Table 2 shows 4 examples of French to English translations. Example 1 and 2 show that the model is able to model structural differences in the languages (ex.e, it correctly translates "l’aeroport international de Los Angeles" as "Los Angeles International Airport", and it is capable of producing high quality translations of long and more complex sentences. However in Example 3 and 4, the system failed to translate the months and numbers correctly and having difficulty with comprehending odd sentence structures.

Conclusions and Future Work

The paper presented an unsupervised model to perform translations with monolingual corpora by using an attention based encoder-decoder system and training using denoise and back-translation.
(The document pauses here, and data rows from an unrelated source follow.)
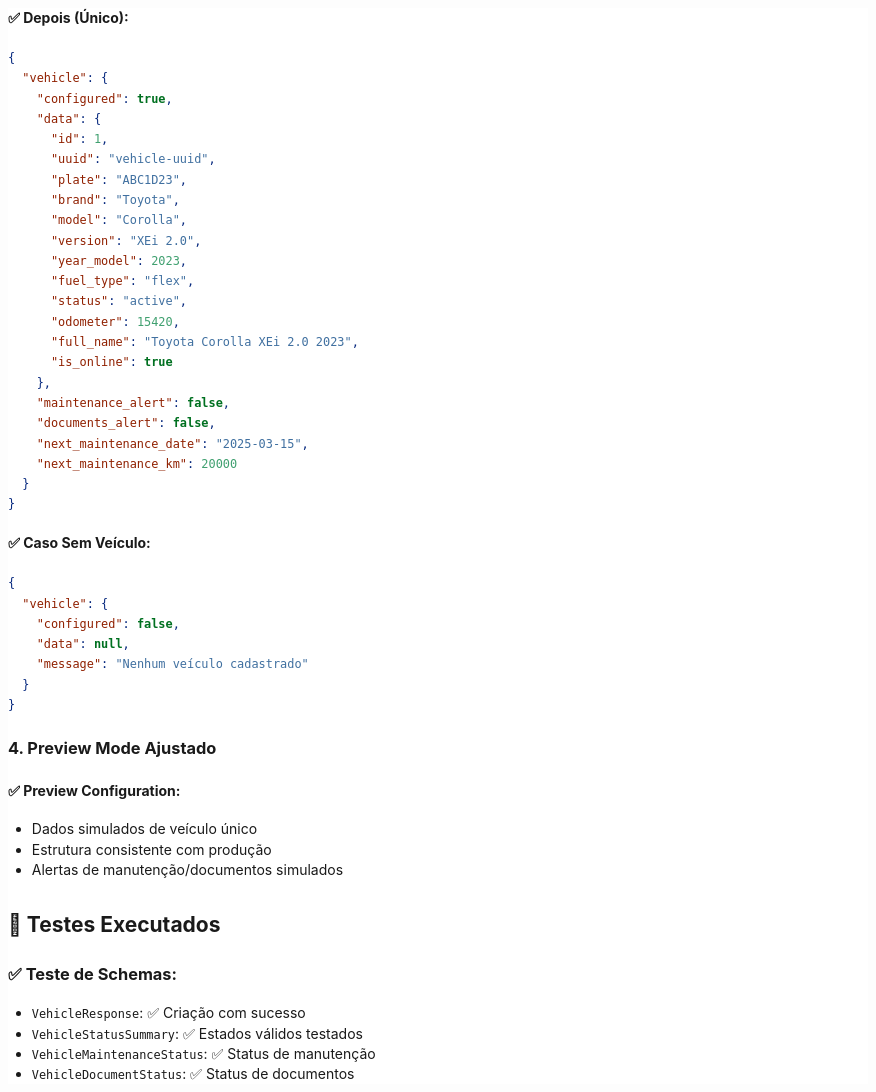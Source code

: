#### ✅ Depois (Único):
```json
{
  "vehicle": {
    "configured": true,
    "data": {
      "id": 1,
      "uuid": "vehicle-uuid",
      "plate": "ABC1D23",
      "brand": "Toyota",
      "model": "Corolla",
      "version": "XEi 2.0",
      "year_model": 2023,
      "fuel_type": "flex",
      "status": "active",
      "odometer": 15420,
      "full_name": "Toyota Corolla XEi 2.0 2023",
      "is_online": true
    },
    "maintenance_alert": false,
    "documents_alert": false,
    "next_maintenance_date": "2025-03-15",
    "next_maintenance_km": 20000
  }
}
```

#### ✅ Caso Sem Veículo:
```json
{
  "vehicle": {
    "configured": false,
    "data": null,
    "message": "Nenhum veículo cadastrado"
  }
}
```

### 4. Preview Mode Ajustado

#### ✅ Preview Configuration:
- Dados simulados de veículo único
- Estrutura consistente com produção
- Alertas de manutenção/documentos simulados

## 🧪 Testes Executados

### ✅ Teste de Schemas:
- `VehicleResponse`: ✅ Criação com sucesso
- `VehicleStatusSummary`: ✅ Estados válidos testados  
- `VehicleMaintenanceStatus`: ✅ Status de manutenção
- `VehicleDocumentStatus`: ✅ Status de documentos
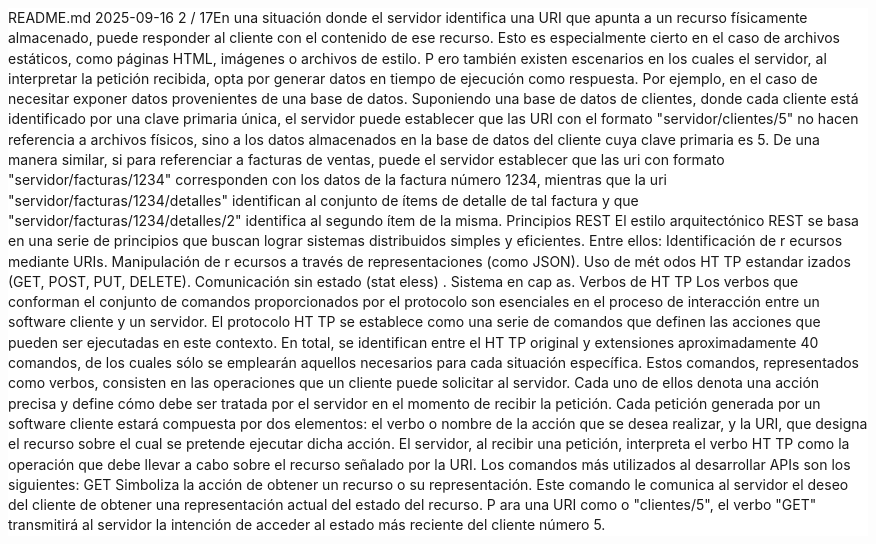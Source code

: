 README.md 2025-09-16
2 / 17En una situación donde el servidor identifica una URI que apunta a un recurso físicamente almacenado, puede
responder al cliente con el contenido de ese recurso. Esto es especialmente cierto en el caso de archivos
estáticos, como páginas HTML, imágenes o archivos de estilo. P ero también existen escenarios en los cuales el
servidor, al interpretar la petición recibida, opta por generar datos en tiempo de ejecución como respuesta.
Por ejemplo, en el caso de necesitar exponer datos provenientes de una base de datos. Suponiendo una base
de datos de clientes, donde cada cliente está identificado por una clave primaria única, el servidor puede
establecer que las URI con el formato "servidor/clientes/5" no hacen referencia a archivos físicos, sino a los
datos almacenados en la base de datos del cliente cuya clave primaria es 5.
De una manera similar, si para referenciar a facturas de ventas, puede el servidor establecer que las uri con
formato "servidor/facturas/1234" corresponden con los datos de la factura número 1234, mientras que la uri
"servidor/facturas/1234/detalles" identifican al conjunto de ítems de detalle de tal factura y que
"servidor/facturas/1234/detalles/2" identifica al segundo ítem de la misma.
Principios REST
El estilo arquitectónico REST se basa en una serie de principios que buscan lograr sistemas distribuidos
simples y eficientes. Entre ellos:
Identificación de r ecursos mediante URIs.
Manipulación de r ecursos a través de representaciones (como JSON).
Uso de mét odos HT TP estandar izados  (GET, POST, PUT, DELETE).
Comunicación sin estado (stat eless) .
Sistema en cap as.
Verbos de HT TP
Los verbos que conforman el conjunto de comandos proporcionados por el protocolo son esenciales en el
proceso de interacción entre un software cliente y un servidor. El protocolo HT TP se establece como una serie
de comandos que definen las acciones que pueden ser ejecutadas en este contexto. En total, se identifican
entre el HT TP original y extensiones aproximadamente 40 comandos, de los cuales sólo se emplearán
aquellos necesarios para cada situación específica.
Estos comandos, representados como verbos, consisten en las operaciones que un cliente puede solicitar al
servidor. Cada uno de ellos denota una acción precisa y define cómo debe ser tratada por el servidor en el
momento de recibir la petición. Cada petición generada por un software cliente estará compuesta por dos
elementos: el verbo o nombre de la acción que se desea realizar, y la URI, que designa el recurso sobre el cual
se pretende ejecutar dicha acción. El servidor, al recibir una petición, interpreta el verbo HT TP como la
operación que debe llevar a cabo sobre el recurso señalado por la URI.
Los comandos más utilizados al desarrollar APIs son los siguientes:
GET
Simboliza la acción de obtener un recurso o su representación. Este comando le comunica al servidor el deseo
del cliente de obtener una representación actual del estado del recurso. P ara una URI como o "clientes/5", el
verbo "GET" transmitirá al servidor la intención de acceder al estado más reciente del cliente número 5.
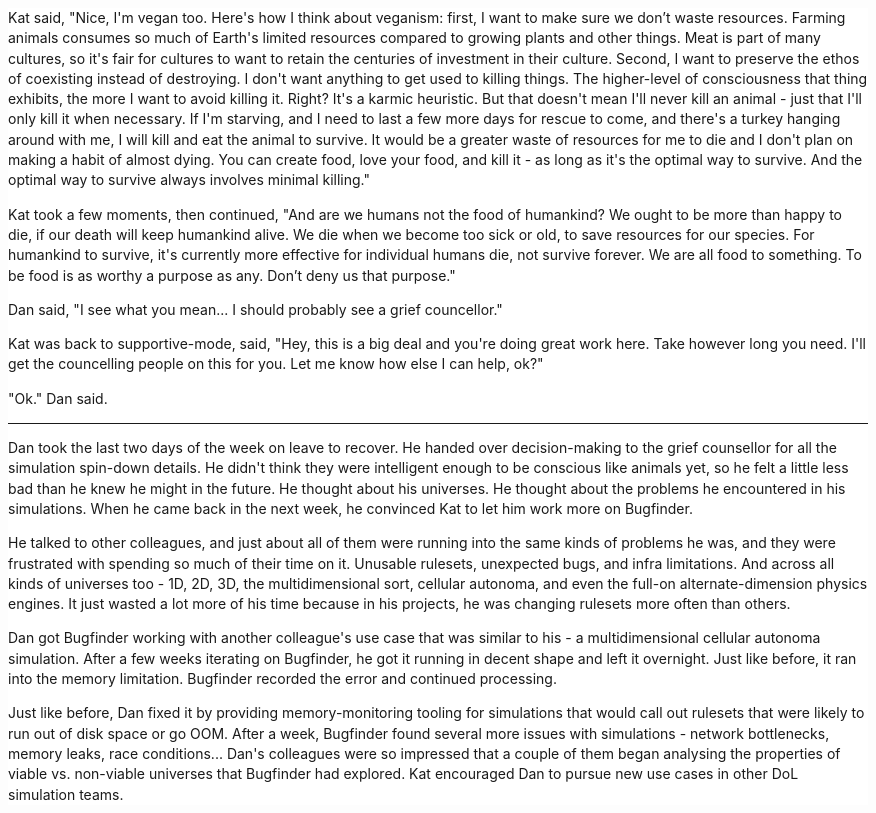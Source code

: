 Kat said,
"Nice, I'm vegan too. Here's how I think about veganism: first, I want to make sure we don’t waste resources. Farming animals consumes so much of Earth's limited resources compared to growing plants and other things. Meat is part of many cultures, so it's fair for cultures to want to retain the centuries of investment in their culture. Second, I want to preserve the ethos of coexisting instead of destroying. I don't want anything to get used to killing things. The higher-level of consciousness that thing exhibits, the more I want to avoid killing it. Right? It's a karmic heuristic. But that doesn't mean I'll never kill an animal - just that I'll only kill it when necessary. If I'm starving, and I need to last a few more days for rescue to come, and there's a turkey hanging around with me, I will kill and eat the animal to survive. It would be a greater waste of resources for me to die and I don't plan on making a habit of almost dying. You can create food, love your food, and kill it - as long as it's the optimal way to survive. And the optimal way to survive always involves minimal killing."


Kat took a few moments, then continued,
"And are we humans not the food of humankind? We ought to be more than happy to die, if our death will keep humankind alive. We die when we become too sick or old, to save resources for our species. For humankind to survive, it's currently more effective for individual humans die, not survive forever. We are all food to something. To be food is as worthy a purpose as any. Don’t deny us that purpose."

Dan said,
"I see what you mean... I should probably see a grief councellor."

Kat was back to supportive-mode, said,
"Hey, this is a big deal and you're doing great work here. Take however long you need. I'll get the councelling people on this for you. Let me know how else I can help, ok?"

"Ok."
Dan said.

---

Dan took the last two days of the week on leave to recover. He handed over decision-making to the grief counsellor for all the simulation spin-down details. He didn't think they were intelligent enough to be conscious like animals yet, so he felt a little less bad than he knew he might in the future. He thought about his universes. He thought about the problems he encountered in his simulations. When he came back in the next week, he convinced Kat to let him work more on Bugfinder.

He talked to other colleagues, and just about all of them were running into the same kinds of problems he was, and they were frustrated with spending so much of their time on it. Unusable rulesets, unexpected bugs, and infra limitations. And across all kinds of universes too - 1D, 2D, 3D, the multidimensional sort, cellular autonoma, and even the full-on alternate-dimension physics engines. It just wasted a lot more of his time because in his projects, he was changing rulesets more often than others.

Dan got Bugfinder working with another colleague's use case that was similar to his - a multidimensional cellular autonoma simulation. After a few weeks iterating on Bugfinder, he got it running in decent shape and left it overnight. Just like before, it ran into the memory limitation. Bugfinder recorded the error and continued processing.

Just like before, Dan fixed it by providing memory-monitoring tooling for simulations that would call out rulesets that were likely to run out of disk space or go OOM. After a week, Bugfinder found several more issues with simulations - network bottlenecks, memory leaks, race conditions... Dan's colleagues were so impressed that a couple of them began analysing the properties of viable vs. non-viable universes that Bugfinder had explored. Kat encouraged Dan to pursue new use cases in other DoL simulation teams.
Although experimental results show that the proposed model is effective as an unsupervised approach, there is significant room for improvement when using the model in a supervised way, suggesting the model is limited by the architectural modifications. Some ideas for future improvement include:

  • Instead of using fixed cross-lingual word embeddings in the beginning which forces the encoder to learn a common representation for both languages, progressively update the weight of the embeddings as training progresses.
  • Decouple the shared encoder into 2 independent encoders at some point during training
  • Progressively reduce the noise level
  • Incorporate character level information into the model, which might help address some of the adequacy issues observed in our manual analysis
  • Use other noise/denoising techniques, and analyze their effect in relation to the typological divergences of different language pairs.


While the idea is interesting and results are impressive for an unsupervised approach, much of the model had actually already been proposed by other papers that are referenced. The paper doesn't add a lot of new ideas but only builds on existing techniques and combines them in a different way to achieve good experimental results. However it is a great step in this direction.

The results showed that the proposed system performed far worse than state of the art when used in a supervised setting, which is concerning and shows that the techniques used creates a limitation and a ceiling for performance.

The best results shown are between two very closely related languages(English and French), and does much worse for English - German, even though English and German are also closely related (but less so than English and French) which suggests that the model may not be successful at translating between distant language pairs. More testing would be interesting to see.

The results comparison could have shown how the semi-supervised version of the model scores compared to other semi-supervised approaches as touched on in the other works section.


  1. [Mikolov, 2013] Tomas Mikolov, Ilya Sutskever, Kai Chen, Greg S Corrado, and Jeff Dean. "Distributed representations of words and phrases and their compositionality."
  2. [Artetxe, 2017] Mikel Artetxe, Gorka Labaka, Eneko Agirre, "Learning bilingual word embeddings with (almost) no bilingual data".
  3. [Gouws,2016] Stephan Gouws, Yoshua Bengio, Greg Corrado, "BilBOWA: Fast Bilingual Distributed Representations without Word Alignments."
  4. [He, 2016] Di He, Yingce Xia, Tao Qin, Liwei Wang, Nenghai Yu, Tieyan Liu, and Wei-Ying Ma. "Dual learning for machine translation."
  5. [Sennrich,2016] Rico Sennrich and Barry Haddow and Alexandra Birch, "Neural Machine Translation of Rare Words with Subword Units."